If you scroll quickly, you should see multiple no debounce logs for every one debounced log.

A helper function

You don’t want to have to manually write this out every time you need to debounce a function. I’ve put together a helper function that turns any regular function into a debounced one.

To use it, pass a function into the debounce() method as a callback, and assign it to a variable. This variable becomes the debounced function that you can run.

You can pass the callback function in anonymously, or setup a named function and pass that in.

// An anonymous callback function
var logDebounce = debounce(function (msg) {
	console.log(msg);
});

// A named callback function
var log = function (msg) {
	console.log(msg);
};

var logDebounce = debounce(log);

// Run the method in your event listener
window.addEventListener('scroll', function () {
	logDebounce('debounced');
}, false);

Here’s a demo of it in action. Again, try it in Safari.
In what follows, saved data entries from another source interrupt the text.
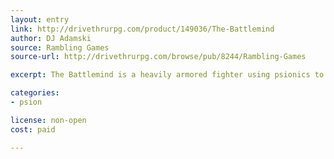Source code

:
 ```yaml
---
layout: entry
link: http://drivethrurpg.com/product/149036/The-Battlemind
author: DJ Adamski
source: Rambling Games
source-url: http://drivethrurpg.com/browse/pub/8244/Rambling-Games

excerpt: The Battlemind is a heavily armored fighter using psionics to help augment her combat prowess.

categories:
- psion

license: non-open
cost: paid

---
```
And here’s the helper function itself.

/**
 * Debounce functions for better performance
 * (c) 2018 Chris Ferdinandi, MIT License, https://gomakethings.com
 * @param  {Function} fn The function to debounce
 */
var debounce = function (fn) {

	// Setup a timer
	var timeout;

	// Return a function to run debounced
	return function () {

		// Setup the arguments
		var context = this;
		var args = arguments;

		// If there's a timer, cancel it
		if (timeout) {
			window.cancelAnimationFrame(timeout);
		}

		// Setup the new requestAnimationFrame()
		timeout = window.requestAnimationFrame(function () {
			fn.apply(context, args);
		});

	}

};

Browser Compatibility

The requestAnimationFrame() method works in all modern browsers, and back to IE10. You can push support back to IE6 with this polyfill from Paul Irish.